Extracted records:
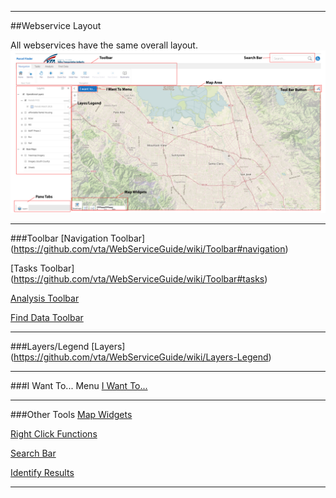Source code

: ****
##Webservice Layout

All webservices have the same overall layout.  
![OverallSite](https://github.com/vta/WebServiceGuide/blob/master/Images/Overall.PNG)
****
###Toolbar
[Navigation Toolbar] (https://github.com/vta/WebServiceGuide/wiki/Toolbar#navigation)

[Tasks Toolbar] (https://github.com/vta/WebServiceGuide/wiki/Toolbar#tasks)

[Analysis Toolbar](https://github.com/vta/WebServiceGuide/wiki/Toolbar#analysis)

[Find Data Toolbar](https://github.com/vta/WebServiceGuide/wiki/Toolbar#find-data)
****
###Layers/Legend
[Layers] (https://github.com/vta/WebServiceGuide/wiki/Layers-Legend)
****
###I Want To... Menu
[I Want To...](https://github.com/vta/WebServiceGuide/wiki/I-Want-To...)
****
###Other Tools
[Map Widgets](https://github.com/vta/WebServiceGuide/wiki/Map-Widgets)

[Right Click Functions](https://github.com/vta/WebServiceGuide/wiki/Right-Click-Functions)

[Search Bar](https://github.com/vta/WebServiceGuide/wiki/Search-Bar)

[Identify Results](https://github.com/vta/WebServiceGuide/wiki/Identify-Results)
****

### Task directions
Say how many lines in the records include the string "https", giving the figure by itself.

### Written solution
11